3. Regel 2, 1e couplet: „commentariu(s)m”: ein kurzes Verzeichnis, auch eine gerichtliche Registratur; pluralis: ein Buch, in welches die Verordnungen etc. (der Könige) eingetragen waren (Lexicon Catholicon Lat. Linguae, I, Lipsiae, 1794, 851). De spreuk is gedacht als uitdrukking van bijbelsche wijsheid, en dus van autoritair gezag.


II.

4. Regel 3, 1e couplet: „quadrans”: Over „quadrere” is elders — Reformatie-artikel nr. 53 vorige jrg. — gesproken; zie ook nog: Bas. Fabri, Thesaurus Eruditionis Scholasticae, rec. Stübel-Gesner, Lipsiae, 1726, i.v. agmen: agmen quadratum, quod depositum in formam aciei. Of: quadrato agmine, velut in aciem irent, ingredi suos jubet. Het woord is ook in de Vulgata bekend: 1 Kon. 5 : 17: praecepit rex, ut tollerent lapides grandes . . . . pretiosos, in fundamentum templi, & quadrarent eos. Voor wat het begrip „quadrare templum” of „templi-tectum” betreft zie Aurelii Prudentii, Psychomachia, Londini, 1824, 673, vs. 823-829:

Haec ubi dicta dedit, gradibus regina superbis
Desiliit, tantique operis Concordia consors
Metatura novum jacto fundamine templum:
Aurea planitiem spatiis percurrit arundo
Dimensis, quadrent ut quatuor undique frontes,
Ne commissuris distantibus angulus impar
Argutam mutilet per dissona semetra norman.

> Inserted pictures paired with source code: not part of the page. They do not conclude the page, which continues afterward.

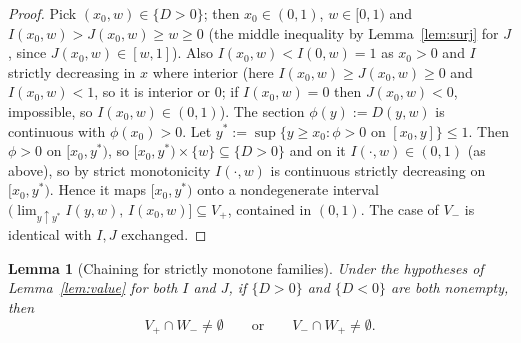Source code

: \documentclass{amsart}
\theoremstyle{plain}
\newtheorem{lemma}{Lemma}
\theoremstyle{definition}
\begin{document}
\begin{proof}
Pick $(x_0,w)\in\{D>0\}$; then $x_0\in(0,1)$, $w\in[0,1)$ and
$I(x_0,w)>J(x_0,w)\ge w\ge0$ (the middle inequality by Lemma~\ref{lem:surj} for $J$, since
$J(x_0,w)\in[w,1]$). Also $I(x_0,w)<I(0,w)=1$ as $x_0>0$ and $I$ strictly decreasing in
$x$ where interior (here $I(x_0,w)\ge J(x_0,w)\ge 0$ and $I(x_0,w)<1$, so it is interior or
$0$; if $I(x_0,w)=0$ then $J(x_0,w)<0$, impossible, so $I(x_0,w)\in(0,1)$).
The section $\phi(y):=D(y,w)$ is continuous with $\phi(x_0)>0$.  Let
$y^\ast:=\sup\{y\ge x_0:\phi>0\text{ on }[x_0,y]\}\le 1$.  Then $\phi>0$ on $[x_0,y^\ast)$,
so $[x_0,y^\ast)\times\{w\}\subseteq\{D>0\}$ and on it $I(\cdot,w)\in(0,1)$ (as above), so
by strict monotonicity $I(\cdot,w)$ is continuous strictly decreasing on $[x_0,y^\ast)$.
Hence it maps $[x_0,y^\ast)$ onto a nondegenerate interval
$\bigl(\lim_{y\uparrow y^\ast}I(y,w),\,I(x_0,w)\bigr]\subseteq V_+$, contained in $(0,1)$.
The case of $V_-$ is identical with $I,J$ exchanged.
\end{proof}

\begin{lemma}[Chaining for strictly monotone families]\label{lem:chain}
Under the hypotheses of Lemma~\ref{lem:value} for both $I$ and $J$, if $\{D>0\}$ and
$\{D<0\}$ are both nonempty, then
\[
V_+\cap W_-\ne\emptyset\qquad\text{or}\qquad V_-\cap W_+\ne\emptyset.
\]
\end{lemma}
\end{document}
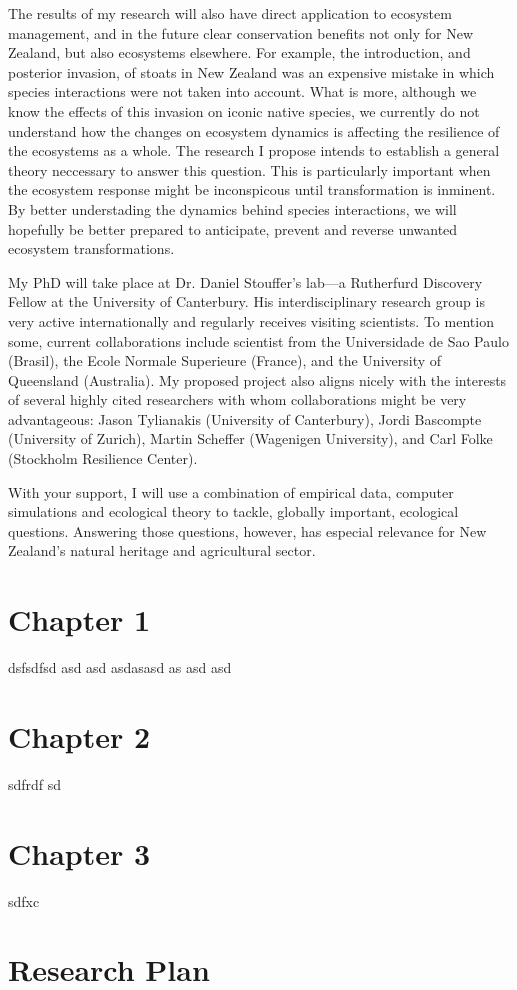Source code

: \documentclass[a4paper]{report}
\begin{document}
The results of my research will also have direct application to ecosystem management, and in the future clear conservation benefits not only for New Zealand, but also ecosystems elsewhere. 
For example, the introduction, and posterior invasion, of stoats in New Zealand was an expensive mistake in which species interactions were not taken into account. 
What is more, although we know the effects of this invasion on iconic native species, we currently do not understand how the changes on ecosystem dynamics is affecting the resilience of the ecosystems as a whole.
The research I propose intends to establish a general theory neccessary to answer this question. 
This is particularly important when the ecosystem response might be inconspicous until transformation is inminent.
By better understading the dynamics behind species interactions, we will hopefully be better prepared to anticipate, prevent and reverse unwanted ecosystem transformations.

My PhD will take place at Dr. Daniel Stouffer's lab---a Rutherfurd Discovery Fellow at the University of Canterbury. 
His interdisciplinary research group is very active internationally and regularly receives visiting scientists. 
To mention some, current collaborations include scientist from the Universidade de Sao Paulo (Brasil), the Ecole Normale Superieure (France), and the University of Queensland (Australia). 
My proposed project also aligns nicely with the interests of several highly cited researchers with whom collaborations might be very advantageous: Jason Tylianakis (University of Canterbury), Jordi Bascompte (University of Zurich), Martin Scheffer (Wagenigen University), and Carl Folke (Stockholm Resilience Center). 

With your support, I will use a combination of empirical data, computer simulations and ecological theory to tackle, globally important, ecological questions. Answering those questions, however, has especial relevance for New Zealand's natural heritage and agricultural sector. 

\chapter*{Chapter 1}

dsfsdfsd asd asd asdasasd as asd asd

\chapter*{Chapter 2}

sdfrdf sd

\chapter*{Chapter 3}

sdfxc 

\chapter*{Research Plan}



\end{document}
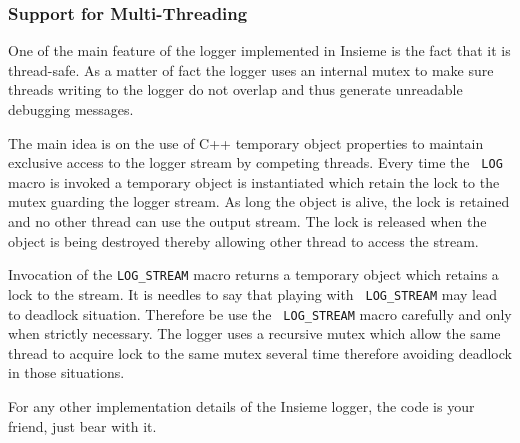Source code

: \subsubsection{Support for Multi-Threading}

One of the main feature of the logger implemented in Insieme is the fact that it
is thread-safe. As a matter of fact the logger uses an internal mutex to make
sure threads writing to the logger do not overlap and thus generate unreadable
debugging messages. 

The main idea is on the use of C++ temporary object properties to maintain
exclusive access to the logger stream by competing threads. Every time the {\tt
LOG} macro is invoked a temporary object is instantiated which retain the lock
to the mutex guarding the logger stream. As long the object is alive, the lock
is retained and no other thread can use the output stream. The lock is released
when the object is being destroyed thereby allowing other thread to access the
stream. 

Invocation of the {\tt LOG\_STREAM} macro returns a temporary object which
retains a lock to the stream. It is needles to say that playing with {\tt
LOG\_STREAM} may lead to deadlock situation. Therefore be use the {\tt
LOG\_STREAM} macro carefully and only when strictly necessary. The logger uses a
recursive mutex which allow the same thread to acquire lock to the same mutex
several time therefore avoiding deadlock in those situations. 

For any other implementation details of the Insieme logger, the code is your
friend, just bear with it.
 

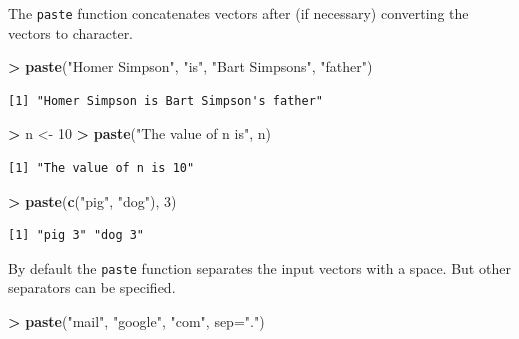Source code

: \documentclass[
]{krantz}
\makeatletter
\newenvironment{Shaded}{\begin{snugshade}}{\end{snugshade}}
\newcommand{\DataTypeTok}[1]{\textcolor[rgb]{0.27,0.27,0.27}{#1}}
\newcommand{\DecValTok}[1]{\textcolor[rgb]{0.06,0.06,0.06}{#1}}
\newcommand{\KeywordTok}[1]{\textcolor[rgb]{0.27,0.27,0.27}{\textbf{#1}}}
\newcommand{\NormalTok}[1]{#1}
\newcommand{\OperatorTok}[1]{\textcolor[rgb]{0.43,0.43,0.43}{\textbf{#1}}}
\newcommand{\StringTok}[1]{\textcolor[rgb]{0.5,0.5,0.5}{#1}}
\newenvironment{kframe}{%
\medskip{}
\setlength{\fboxsep}{.8em}
 \def\at@end@of@kframe{}%
 \ifinner\ifhmode%
  \def\at@end@of@kframe{\end{minipage}}%
  \begin{minipage}{\columnwidth}%
 \fi\fi%
 \def\FrameCommand##1{\hskip\@totalleftmargin \hskip-\fboxsep
 \colorbox{shadecolor}{##1}\hskip-\fboxsep
     \hskip-\linewidth \hskip-\@totalleftmargin \hskip\columnwidth}%
 \MakeFramed {\advance\hsize-\width
   \@totalleftmargin\z@ \linewidth\hsize
   \@setminipage}}%
 {\par\unskip\endMakeFramed%
 \at@end@of@kframe}
\renewenvironment{Shaded}{\begin{kframe}}{\end{kframe}}
\makeatother
\begin{document}
The \texttt{paste} function concatenates vectors after (if necessary) converting the vectors to character.

\begin{Shaded}
\begin{Highlighting}[]
\OperatorTok{\textgreater{}}\StringTok{ }\KeywordTok{paste}\NormalTok{(}\StringTok{"Homer Simpson"}\NormalTok{, }\StringTok{"is"}\NormalTok{, }\StringTok{"Bart Simpson\textquotesingle{}s"}\NormalTok{, }\StringTok{"father"}\NormalTok{)}
\end{Highlighting}
\end{Shaded}

\begin{verbatim}
[1] "Homer Simpson is Bart Simpson's father"
\end{verbatim}

\begin{Shaded}
\begin{Highlighting}[]
\OperatorTok{\textgreater{}}\StringTok{ }\NormalTok{n \textless{}{-}}\StringTok{ }\DecValTok{10}
\OperatorTok{\textgreater{}}\StringTok{ }\KeywordTok{paste}\NormalTok{(}\StringTok{"The value of n is"}\NormalTok{, n)}
\end{Highlighting}
\end{Shaded}

\begin{verbatim}
[1] "The value of n is 10"
\end{verbatim}

\begin{Shaded}
\begin{Highlighting}[]
\OperatorTok{\textgreater{}}\StringTok{ }\KeywordTok{paste}\NormalTok{(}\KeywordTok{c}\NormalTok{(}\StringTok{"pig"}\NormalTok{, }\StringTok{"dog"}\NormalTok{), }\DecValTok{3}\NormalTok{)}
\end{Highlighting}
\end{Shaded}

\begin{verbatim}
[1] "pig 3" "dog 3"
\end{verbatim}

By default the \texttt{paste} function separates the input vectors with a space. But other separators can be specified.

\begin{Shaded}
\begin{Highlighting}[]
\OperatorTok{\textgreater{}}\StringTok{ }\KeywordTok{paste}\NormalTok{(}\StringTok{"mail"}\NormalTok{, }\StringTok{"google"}\NormalTok{, }\StringTok{"com"}\NormalTok{, }\DataTypeTok{sep=}\StringTok{"."}\NormalTok{)}
\end{Highlighting}
\end{Shaded}
\end{document}
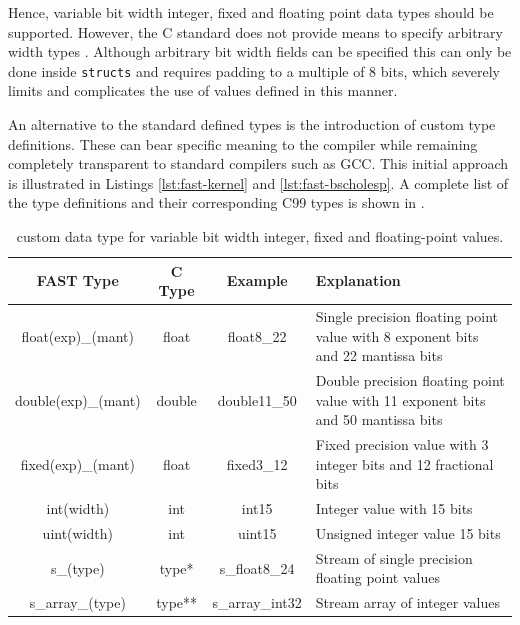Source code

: Hence, variable bit width integer, fixed and floating point data types
should be supported. However, the C standard does not provide means to
specify arbitrary width types \cite[pp. 33]{Cstandard}.  Although
arbitrary bit width fields can be specified this can only be done
inside \texttt{structs} and requires padding to a multiple of 8 bits,
which severely limits and complicates the use of values defined in
this manner.

An alternative to the standard defined types is the introduction of
custom type definitions. These can bear specific meaning to the
\fastc{} compiler while remaining completely transparent to standard
compilers such as GCC. This initial approach is illustrated in
Listings \ref{lst:fast-kernel} and \ref{lst:fast-bscholesp}. A
complete list of the type definitions and their corresponding C99 types
is shown in .

\begin{table}[ht!]
\begin{tabularx}{\textwidth}{c|c|c|X}
\textbf{FAST Type}  & \textbf{C Type} & \textbf{Example} & \textbf{Explanation}                                                             \\
\hline \hline
float(exp)\_(mant)  & float           & float8\_22       & Single precision floating point value with 8 exponent bits and 22 mantissa bits  \\
double(exp)\_(mant) & double          & double11\_50     & Double precision floating point value with 11 exponent bits and 50 mantissa bits \\
fixed(exp)\_(mant)  & float           & fixed3\_12       & Fixed precision value with 3 integer bits and 12 fractional bits                 \\
int(width)          & int             & int15            & Integer value with 15 bits                                                       \\
uint(width)         & int             & uint15           & Unsigned integer value 15 bits                                                   \\
s\_(type)           & type*           & s\_float8\_24    & Stream of single precision floating point values                                 \\
s\_array\_(type)    & type**          & s\_array\_int32  & Stream array of integer values                                                   \\
\end{tabularx}
\caption{\FAST{} custom data type for variable bit width integer, fixed and floating-point values.}
\label{table:data-type}
\end{table}


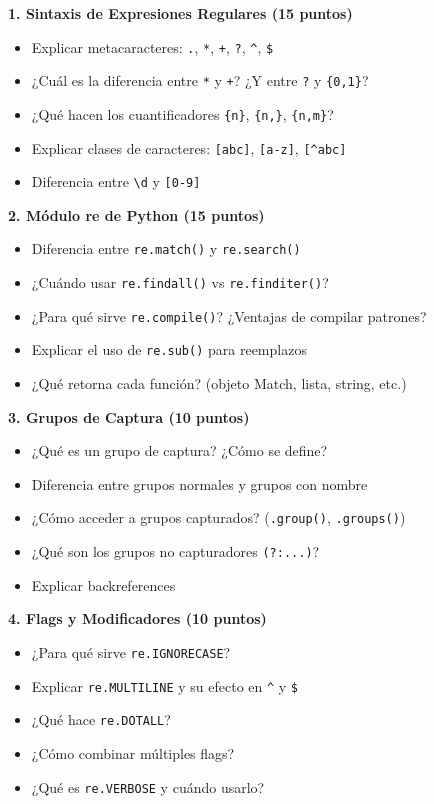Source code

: \documentclass[11pt,letterpaper]{article}
\begin{document}
\textbf{1. Sintaxis de Expresiones Regulares (15 puntos)}
\begin{itemize}
    \item Explicar metacaracteres: \texttt{.}, \texttt{*}, \texttt{+}, \texttt{?}, \texttt{\^{}}, \texttt{\$}
    \item ¿Cuál es la diferencia entre \texttt{*} y \texttt{+}? ¿Y entre \texttt{?} y \texttt{\{0,1\}}?
    \item ¿Qué hacen los cuantificadores \texttt{\{n\}}, \texttt{\{n,\}}, \texttt{\{n,m\}}?
    \item Explicar clases de caracteres: \texttt{[abc]}, \texttt{[a-z]}, \texttt{[\^{}abc]}
    \item Diferencia entre \texttt{\textbackslash d} y \texttt{[0-9]}
\end{itemize}

\textbf{2. Módulo re de Python (15 puntos)}
\begin{itemize}
    \item Diferencia entre \texttt{re.match()} y \texttt{re.search()}
    \item ¿Cuándo usar \texttt{re.findall()} vs \texttt{re.finditer()}?
    \item ¿Para qué sirve \texttt{re.compile()}? ¿Ventajas de compilar patrones?
    \item Explicar el uso de \texttt{re.sub()} para reemplazos
    \item ¿Qué retorna cada función? (objeto Match, lista, string, etc.)
\end{itemize}

\textbf{3. Grupos de Captura (10 puntos)}
\begin{itemize}
    \item ¿Qué es un grupo de captura? ¿Cómo se define?
    \item Diferencia entre grupos normales y grupos con nombre
    \item ¿Cómo acceder a grupos capturados? (\texttt{.group()}, \texttt{.groups()})
    \item ¿Qué son los grupos no capturadores \texttt{(?:...)}?
    \item Explicar backreferences
\end{itemize}

\textbf{4. Flags y Modificadores (10 puntos)}
\begin{itemize}
    \item ¿Para qué sirve \texttt{re.IGNORECASE}?
    \item Explicar \texttt{re.MULTILINE} y su efecto en \texttt{\^{}} y \texttt{\$}
    \item ¿Qué hace \texttt{re.DOTALL}?
    \item ¿Cómo combinar múltiples flags?
    \item ¿Qué es \texttt{re.VERBOSE} y cuándo usarlo?
\end{itemize}
\end{document}
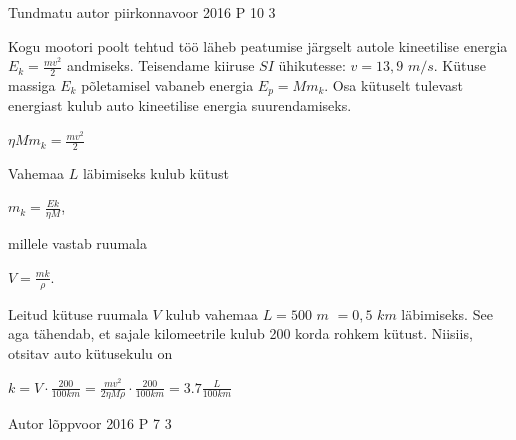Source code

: \documentclass[11pt]{article}
\begin{document}
{%
{Tundmatu autor} %
{piirkonnavoor} %
{2016} %
{P 10} %
{3} %
{

\ifSolution
Kogu mootori poolt tehtud töö läheb peatumise järgselt autole kineetilise energia $E_k = \frac{mv^2}{2}$ andmiseks. Teisendame kiiruse $SI$ ühikutesse: $v = 13,9$ $m/s$. Kütuse massiga $E_k$ põletamisel vabaneb energia $E_p = M m_k$. Osa kütuselt tulevast energiast kulub auto kineetilise energia suurendamiseks.
\begin{center}
$\eta M m_k = \frac{mv^2}{2}$
\end{center}
Vahemaa $L$ läbimiseks kulub kütust 
\begin{center}
$m_k = \frac{Ek}{\eta M}$, 
\end{center}
millele vastab ruumala 
\begin{center}
$V =\frac{mk}{\rho}$.
\end{center}
Leitud kütuse ruumala $V$ kulub vahemaa $L = 500$ $m$ $= 0,5$ $km$ läbimiseks. See aga tähendab, et sajale kilomeetrile kulub 200 korda rohkem kütust. Niisiis, otsitav auto kütusekulu on
\begin{center}
$k = V \cdot \frac{200}{100km} = \frac{mv^2}{2 \eta M \rho} \cdot \frac{200}{100km} = 3.7 \frac{L}{100km}$
\end{center}
\fi
}

{Autor} %
{lõppvoor} %
{2016} %
{P 7} %
{3} %
{

}}
\end{document}
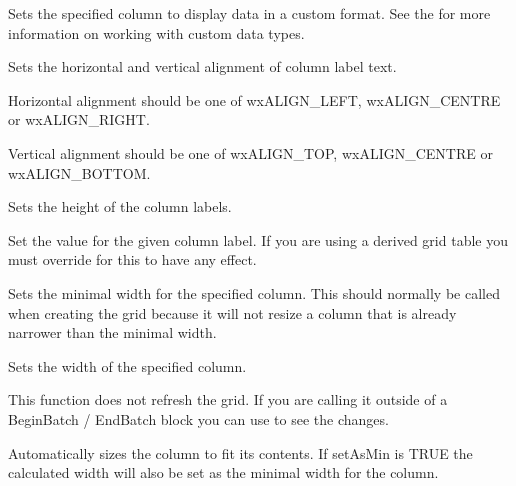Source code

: Sets the specified column to display data in a custom format.
See the  for more information on working
with custom data types.

\label{wxgridsetcollabelalignment}


Sets the horizontal and vertical alignment of column label text.

Horizontal alignment should be one of wxALIGN\_LEFT, wxALIGN\_CENTRE or wxALIGN\_RIGHT.

Vertical alignment should be one of wxALIGN\_TOP, wxALIGN\_CENTRE or wxALIGN\_BOTTOM.

\label{wxgridsetcollabelsize}


Sets the height of the column labels.

\label{wxgridsetcollabelvalue}


Set the value for the given column label. If you are using a derived grid table you must 
override 
for this to have any effect.

\label{wxgridsetcolminimalwidth}


Sets the minimal width for the specified column. This should normally be called when creating the grid
because it will not resize a column that is already narrower than the minimal width.

\label{wxgridsetcolsize}


Sets the width of the specified column. 

This function does not refresh the grid. If you are calling it outside of a BeginBatch / EndBatch
block you can use  to see the changes. 

Automatically sizes the column to fit its contents. If setAsMin is TRUE the calculated width will
also be set as the minimal width for the column.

Toelichting (in usum Delphini): Fides descendit e solio superbo, et Concordia particeps tanti operis, ut describat graphice, jactis fundamentis, illud novum templum. Dimensis intervallis metitur aream virga aurea, ut undique quatuor frontes coëant apte . . . . Notae Variorum in Prud. etc., p. 986, quadrent: in formam quadrati consentiant (hier intransitief). Het beeld zelf ontleend aan de Openbaring van Johannes (metor, of metior: meten; tempel meten, apocalyptisch gegeven, ook wat het brengen tot een quadraatvorm betreft: 21 : 16). Intransitieve vorm, ook Calvijn. C.R., XLIX, 454, laatste regel. Voor transitief gebruik, zie artikel Oct. 1950 „De Reformatie”, en hieronder, aanteekeningen bij couplet 2. — Over de quadratura tunicarum, over tunicas, quadrata justitia beatas, over quadratum en rotundum, beide „afgerond”, undique clausae, zie Tertullianus, De Pallio, ed. Salmasius, Lugd. Bat., 1656, 110/111. — Overigens wil de regel herinneren (door het quadrare templi tectum), dat we leven in den eschatologischen tijd (quadrans, het werk is nog bezig, maar: het tectum wordt voltooid; muren en fundament zijn er al lang).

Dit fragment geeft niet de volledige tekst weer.